A lightning address is a good way to pay someone with Bitcoin; it’s also a way to receive streaming payments for your podcast.
My lightning address is currently jamescridland@strike.me, but what happens if I decide to change? Maybe I’ll go to Alby, or to the ZBD app. What a hassle to have to tell everyone that I’ve changed. And everyone who forgets to change… well, I won’t get that money any more.
Lightning looks like an email address (which is probably a mistake, but let’s let that slide) - and you ought to own your own domain really.
The good news is that an lnaddress is a lookup on a webserver, where a payment system can find the real details to send it.
When you try to send me money to jamescridland@strike.me your payment system first calls https://strike.me/.well-known/lnurlp/jamescridland which contains a small amount of JSON telling the system where to make a payment.
So, if I wanted james@podnews.net to be the address I publish, I just need to sort out a similar lookup at https://podnews.net/.well-known/lnurlp/james.
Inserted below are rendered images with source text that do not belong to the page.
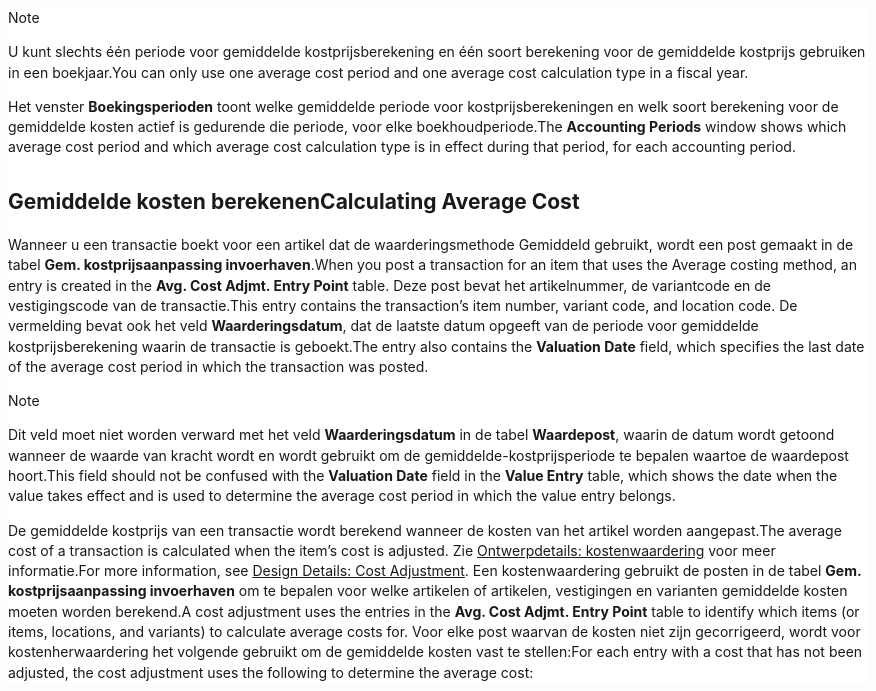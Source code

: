 > [!NOTE]  
>  <span data-ttu-id="adbf0-125">U kunt slechts één periode voor gemiddelde kostprijsberekening en één soort berekening voor de gemiddelde kostprijs gebruiken in een boekjaar.</span><span class="sxs-lookup"><span data-stu-id="adbf0-125">You can only use one average cost period and one average cost calculation type in a fiscal year.</span></span>  
>   
>  <span data-ttu-id="adbf0-126">Het venster **Boekingsperioden** toont welke gemiddelde periode voor kostprijsberekeningen en welk soort berekening voor de gemiddelde kosten actief is gedurende die periode, voor elke boekhoudperiode.</span><span class="sxs-lookup"><span data-stu-id="adbf0-126">The **Accounting Periods** window shows which average cost period and which average cost calculation type is in effect during that period, for each accounting period.</span></span>  

## <a name="calculating-average-cost"></a><span data-ttu-id="adbf0-127">Gemiddelde kosten berekenen</span><span class="sxs-lookup"><span data-stu-id="adbf0-127">Calculating Average Cost</span></span>  
 <span data-ttu-id="adbf0-128">Wanneer u een transactie boekt voor een artikel dat de waarderingsmethode Gemiddeld gebruikt, wordt een post gemaakt in de tabel **Gem. kostprijsaanpassing invoerhaven**.</span><span class="sxs-lookup"><span data-stu-id="adbf0-128">When you post a transaction for an item that uses the Average costing method, an entry is created in the **Avg. Cost Adjmt. Entry Point** table.</span></span> <span data-ttu-id="adbf0-129">Deze post bevat het artikelnummer, de variantcode en de vestigingscode van de transactie.</span><span class="sxs-lookup"><span data-stu-id="adbf0-129">This entry contains the transaction’s item number, variant code, and location code.</span></span> <span data-ttu-id="adbf0-130">De vermelding bevat ook het veld **Waarderingsdatum**, dat de laatste datum opgeeft van de periode voor gemiddelde kostprijsberekening waarin de transactie is geboekt.</span><span class="sxs-lookup"><span data-stu-id="adbf0-130">The entry also contains the **Valuation Date** field, which specifies the last date of the average cost period in which the transaction was posted.</span></span>  

> [!NOTE]  
>  <span data-ttu-id="adbf0-131">Dit veld moet niet worden verward met het veld **Waarderingsdatum** in de tabel **Waardepost**, waarin de datum wordt getoond wanneer de waarde van kracht wordt en wordt gebruikt om de gemiddelde-kostprijsperiode te bepalen waartoe de waardepost hoort.</span><span class="sxs-lookup"><span data-stu-id="adbf0-131">This field should not be confused with the **Valuation Date** field in the **Value Entry** table, which shows the date when the value takes effect and is used to determine the average cost period in which the value entry belongs.</span></span>  

 <span data-ttu-id="adbf0-132">De gemiddelde kostprijs van een transactie wordt berekend wanneer de kosten van het artikel worden aangepast.</span><span class="sxs-lookup"><span data-stu-id="adbf0-132">The average cost of a transaction is calculated when the item’s cost is adjusted.</span></span> <span data-ttu-id="adbf0-133">Zie [Ontwerpdetails: kostenwaardering](design-details-cost-adjustment.md) voor meer informatie.</span><span class="sxs-lookup"><span data-stu-id="adbf0-133">For more information, see [Design Details: Cost Adjustment](design-details-cost-adjustment.md).</span></span> <span data-ttu-id="adbf0-134">Een kostenwaardering gebruikt de posten in de tabel **Gem. kostprijsaanpassing invoerhaven** om te bepalen voor welke artikelen of artikelen, vestigingen en varianten gemiddelde kosten moeten worden berekend.</span><span class="sxs-lookup"><span data-stu-id="adbf0-134">A cost adjustment uses the entries in the **Avg. Cost Adjmt. Entry Point** table to identify which items (or items, locations, and variants) to calculate average costs for.</span></span> <span data-ttu-id="adbf0-135">Voor elke post waarvan de kosten niet zijn gecorrigeerd, wordt voor kostenherwaardering het volgende gebruikt om de gemiddelde kosten vast te stellen:</span><span class="sxs-lookup"><span data-stu-id="adbf0-135">For each entry with a cost that has not been adjusted, the cost adjustment uses the following to determine the average cost:</span></span>  
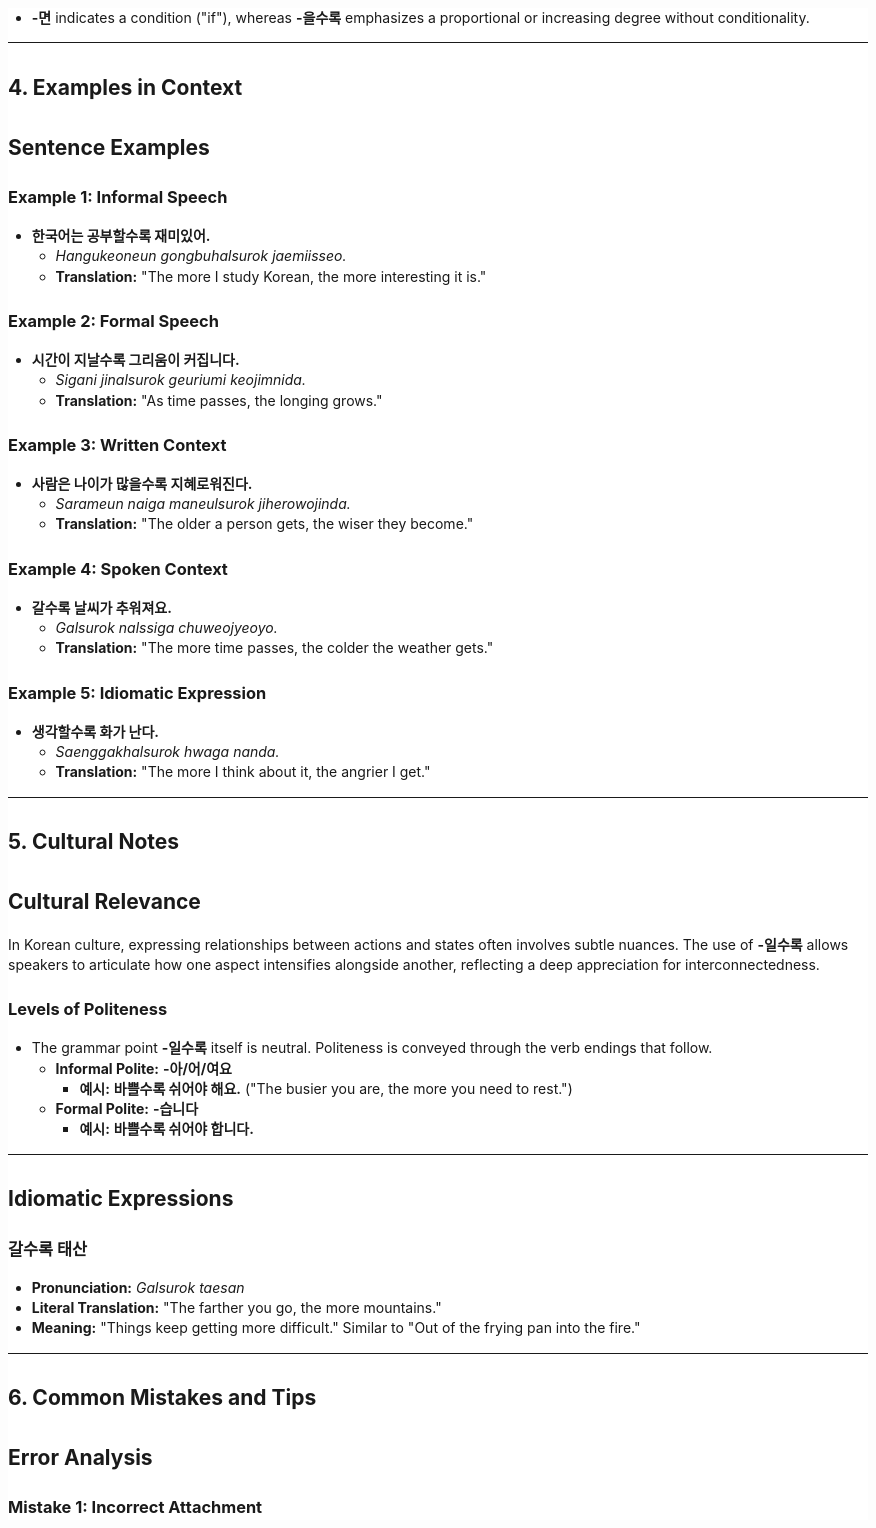 - **-면** indicates a condition ("if"), whereas **-을수록** emphasizes a proportional or increasing degree without conditionality.
---
## 4. Examples in Context
## Sentence Examples
### Example 1: Informal Speech
- **한국어는 공부할수록 재미있어.**
  - *Hangukeoneun gongbuhalsurok jaemiisseo.*
  - **Translation:** "The more I study Korean, the more interesting it is."
### Example 2: Formal Speech
- **시간이 지날수록 그리움이 커집니다.**
  - *Sigani jinalsurok geuriumi keojimnida.*
  - **Translation:** "As time passes, the longing grows."
### Example 3: Written Context
- **사람은 나이가 많을수록 지혜로워진다.**
  - *Sarameun naiga maneulsurok jiherowojinda.*
  - **Translation:** "The older a person gets, the wiser they become."
### Example 4: Spoken Context
- **갈수록 날씨가 추워져요.**
  - *Galsurok nalssiga chuweojyeoyo.*
  - **Translation:** "The more time passes, the colder the weather gets."
### Example 5: Idiomatic Expression
- **생각할수록 화가 난다.**
  - *Saenggakhalsurok hwaga nanda.*
  - **Translation:** "The more I think about it, the angrier I get."
---
## 5. Cultural Notes
## Cultural Relevance
In Korean culture, expressing relationships between actions and states often involves subtle nuances. The use of **-일수록** allows speakers to articulate how one aspect intensifies alongside another, reflecting a deep appreciation for interconnectedness.
### Levels of Politeness
- The grammar point **-일수록** itself is neutral. Politeness is conveyed through the verb endings that follow.
  - **Informal Polite:** **-아/어/여요**
    - **예시:** **바쁠수록 쉬어야 해요.** ("The busier you are, the more you need to rest.")
  - **Formal Polite:** **-습니다**
    - **예시:** **바쁠수록 쉬어야 합니다.**
---
## Idiomatic Expressions
### **갈수록 태산**
- **Pronunciation:** *Galsurok taesan*
- **Literal Translation:** "The farther you go, the more mountains."
- **Meaning:** "Things keep getting more difficult." Similar to "Out of the frying pan into the fire."
---
## 6. Common Mistakes and Tips
## Error Analysis
### Mistake 1: Incorrect Attachment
If you’re running PHP, then you need one line in your .htaccess file to handle the incoming request; and then a simple proxy of the data. Here’s how I do it…
<?php
header ("Access-Control-Allow-Origin: *");
header ("Content-Type: application/json; charset=utf-8");
//
// The .htaccess line is:
// RewriteRule ^.well-known/lnurlp/(.*)$ /_pages/wellknown-lnurlp.php?user=$1 [QSA]
//
// This results in
// https://podnews.net/.well-known/lnurlp/sam
//
// Caching is a good idea for this
//
$url["sam"]="https://getalby.com/.well-known/lnurlp/truefans";
$url["james"]="https://strike.me/.well-known/lnurlp/jamescridland";
if(isset($url[$_REQUEST["user"]])) {
echo file_get_contents($url[$_REQUEST["user"]]);
} else {
http_response_code(404);
}
So now, you can send sats to james@podnews.net or sam@podnews.net and it’ll work nicely behind the scenes: and I can change the actual places it goes to very easily. Much like email.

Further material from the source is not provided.